Each line from the beginning of the entries below through the line that includes "I’m an **ML" must be returned exactly as given.
+ + + +
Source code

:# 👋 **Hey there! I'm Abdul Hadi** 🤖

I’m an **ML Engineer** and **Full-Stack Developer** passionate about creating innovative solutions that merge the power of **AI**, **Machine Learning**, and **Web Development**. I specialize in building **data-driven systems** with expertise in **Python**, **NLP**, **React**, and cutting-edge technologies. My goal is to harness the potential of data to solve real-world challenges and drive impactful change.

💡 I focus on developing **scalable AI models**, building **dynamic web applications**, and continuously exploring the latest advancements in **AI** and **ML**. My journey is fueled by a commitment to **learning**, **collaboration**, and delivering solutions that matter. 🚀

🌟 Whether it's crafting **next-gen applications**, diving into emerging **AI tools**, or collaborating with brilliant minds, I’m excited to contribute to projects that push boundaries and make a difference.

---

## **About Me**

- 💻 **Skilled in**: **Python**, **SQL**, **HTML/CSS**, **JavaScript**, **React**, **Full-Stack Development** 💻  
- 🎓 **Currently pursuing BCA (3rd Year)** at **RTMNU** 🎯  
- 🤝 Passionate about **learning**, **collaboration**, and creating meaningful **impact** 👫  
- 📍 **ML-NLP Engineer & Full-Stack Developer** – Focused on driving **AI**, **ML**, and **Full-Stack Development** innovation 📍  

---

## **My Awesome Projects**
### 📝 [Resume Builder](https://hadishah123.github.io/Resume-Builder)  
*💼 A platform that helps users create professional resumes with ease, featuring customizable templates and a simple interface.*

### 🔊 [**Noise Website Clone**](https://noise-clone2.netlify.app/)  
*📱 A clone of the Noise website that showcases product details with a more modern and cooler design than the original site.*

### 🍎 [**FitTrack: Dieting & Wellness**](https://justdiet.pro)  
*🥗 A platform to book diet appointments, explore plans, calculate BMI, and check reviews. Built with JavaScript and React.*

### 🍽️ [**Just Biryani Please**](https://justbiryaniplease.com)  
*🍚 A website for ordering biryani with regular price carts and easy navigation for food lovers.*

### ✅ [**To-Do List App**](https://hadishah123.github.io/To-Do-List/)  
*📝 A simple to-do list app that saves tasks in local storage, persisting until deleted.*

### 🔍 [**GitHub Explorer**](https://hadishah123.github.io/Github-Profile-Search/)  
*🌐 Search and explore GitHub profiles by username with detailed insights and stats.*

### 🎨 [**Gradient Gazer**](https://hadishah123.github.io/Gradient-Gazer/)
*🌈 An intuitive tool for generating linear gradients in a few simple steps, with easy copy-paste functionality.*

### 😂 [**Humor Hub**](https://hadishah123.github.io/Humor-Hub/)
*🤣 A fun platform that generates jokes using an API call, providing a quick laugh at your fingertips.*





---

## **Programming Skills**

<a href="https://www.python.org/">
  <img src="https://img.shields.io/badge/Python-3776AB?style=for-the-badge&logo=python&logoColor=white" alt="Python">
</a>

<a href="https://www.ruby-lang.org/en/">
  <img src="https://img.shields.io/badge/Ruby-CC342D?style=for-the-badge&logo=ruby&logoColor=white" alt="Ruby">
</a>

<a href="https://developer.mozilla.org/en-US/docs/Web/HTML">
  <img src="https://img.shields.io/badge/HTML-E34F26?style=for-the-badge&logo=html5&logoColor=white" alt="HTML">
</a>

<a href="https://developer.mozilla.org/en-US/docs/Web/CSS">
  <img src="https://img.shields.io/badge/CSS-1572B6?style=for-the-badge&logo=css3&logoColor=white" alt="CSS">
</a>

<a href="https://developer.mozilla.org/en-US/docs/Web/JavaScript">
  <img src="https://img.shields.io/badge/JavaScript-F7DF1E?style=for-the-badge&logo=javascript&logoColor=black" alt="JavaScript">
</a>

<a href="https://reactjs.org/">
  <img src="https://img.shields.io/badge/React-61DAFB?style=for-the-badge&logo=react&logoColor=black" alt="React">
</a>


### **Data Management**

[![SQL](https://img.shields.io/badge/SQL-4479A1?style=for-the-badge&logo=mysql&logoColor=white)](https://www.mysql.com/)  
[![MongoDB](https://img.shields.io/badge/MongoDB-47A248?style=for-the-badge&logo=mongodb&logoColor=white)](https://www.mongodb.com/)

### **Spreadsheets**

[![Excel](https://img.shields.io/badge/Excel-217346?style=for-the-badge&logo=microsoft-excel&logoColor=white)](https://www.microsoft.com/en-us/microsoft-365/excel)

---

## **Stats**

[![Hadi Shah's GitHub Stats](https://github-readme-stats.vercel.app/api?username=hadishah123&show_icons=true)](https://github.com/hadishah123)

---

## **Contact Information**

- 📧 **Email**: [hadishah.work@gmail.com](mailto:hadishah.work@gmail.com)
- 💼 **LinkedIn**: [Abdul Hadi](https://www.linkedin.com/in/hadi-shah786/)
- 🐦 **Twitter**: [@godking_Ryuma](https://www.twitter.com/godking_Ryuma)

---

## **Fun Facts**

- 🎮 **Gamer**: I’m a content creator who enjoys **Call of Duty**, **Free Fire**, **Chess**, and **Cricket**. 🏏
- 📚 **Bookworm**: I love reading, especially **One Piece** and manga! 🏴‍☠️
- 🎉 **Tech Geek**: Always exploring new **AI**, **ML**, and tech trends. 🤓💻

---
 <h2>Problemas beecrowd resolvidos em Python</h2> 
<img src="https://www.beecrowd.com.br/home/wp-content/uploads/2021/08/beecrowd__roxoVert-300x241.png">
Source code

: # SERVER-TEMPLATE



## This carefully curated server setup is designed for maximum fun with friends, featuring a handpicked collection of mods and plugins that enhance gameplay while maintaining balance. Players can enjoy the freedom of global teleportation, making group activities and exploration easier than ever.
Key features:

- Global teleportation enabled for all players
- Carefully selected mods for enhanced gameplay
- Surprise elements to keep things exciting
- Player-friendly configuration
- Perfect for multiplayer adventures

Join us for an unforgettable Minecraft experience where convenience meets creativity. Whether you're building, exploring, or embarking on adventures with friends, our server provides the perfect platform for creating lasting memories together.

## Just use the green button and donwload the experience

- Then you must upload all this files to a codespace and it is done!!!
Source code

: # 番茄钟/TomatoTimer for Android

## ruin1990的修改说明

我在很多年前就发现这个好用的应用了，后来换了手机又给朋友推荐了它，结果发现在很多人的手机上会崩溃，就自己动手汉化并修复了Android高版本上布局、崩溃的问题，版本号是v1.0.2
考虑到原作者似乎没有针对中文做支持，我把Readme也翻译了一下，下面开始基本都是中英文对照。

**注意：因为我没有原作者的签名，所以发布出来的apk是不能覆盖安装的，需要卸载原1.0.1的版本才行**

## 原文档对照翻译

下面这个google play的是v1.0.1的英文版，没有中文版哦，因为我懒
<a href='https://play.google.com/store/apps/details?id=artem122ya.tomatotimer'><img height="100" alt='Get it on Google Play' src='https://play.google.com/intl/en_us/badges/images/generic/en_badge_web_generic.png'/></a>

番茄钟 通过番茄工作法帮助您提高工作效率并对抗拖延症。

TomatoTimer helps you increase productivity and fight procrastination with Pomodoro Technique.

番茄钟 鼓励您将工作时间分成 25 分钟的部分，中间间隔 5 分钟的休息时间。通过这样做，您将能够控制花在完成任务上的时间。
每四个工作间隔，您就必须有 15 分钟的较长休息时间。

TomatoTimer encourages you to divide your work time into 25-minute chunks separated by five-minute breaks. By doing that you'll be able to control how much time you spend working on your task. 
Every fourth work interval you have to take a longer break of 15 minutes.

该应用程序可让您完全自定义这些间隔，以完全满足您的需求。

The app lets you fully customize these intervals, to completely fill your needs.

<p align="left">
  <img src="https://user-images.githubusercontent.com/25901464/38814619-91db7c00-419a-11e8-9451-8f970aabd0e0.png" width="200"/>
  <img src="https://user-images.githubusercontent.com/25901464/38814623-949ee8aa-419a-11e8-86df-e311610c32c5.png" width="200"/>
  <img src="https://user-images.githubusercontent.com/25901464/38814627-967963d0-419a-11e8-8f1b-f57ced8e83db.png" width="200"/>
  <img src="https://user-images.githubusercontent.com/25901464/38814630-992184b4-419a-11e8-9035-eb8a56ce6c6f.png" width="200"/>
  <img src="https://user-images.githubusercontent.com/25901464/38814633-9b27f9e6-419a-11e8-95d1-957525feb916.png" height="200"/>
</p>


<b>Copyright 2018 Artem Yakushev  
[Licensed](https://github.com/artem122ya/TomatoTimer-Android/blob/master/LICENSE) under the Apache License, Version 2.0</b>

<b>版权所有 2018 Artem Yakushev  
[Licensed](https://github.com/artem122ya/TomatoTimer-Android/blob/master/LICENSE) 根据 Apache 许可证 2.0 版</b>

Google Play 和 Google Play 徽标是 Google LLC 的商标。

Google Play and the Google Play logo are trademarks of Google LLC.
+ + + +
**Response to this exercise**
Source code

:# 👋 **Hey there! I'm Abdul Hadi** 🤖

I’m an **ML Engineer** and **Full-Stack Developer** passionate about creating innovative solutions that merge the power of **AI**, **Machine Learning**, and **Web Development**. I specialize in building **data-driven systems** with expertise in **Python**, **NLP**, **React**, and cutting-edge technologies. My goal is to harness the potential of data to solve real-world challenges and drive impactful change.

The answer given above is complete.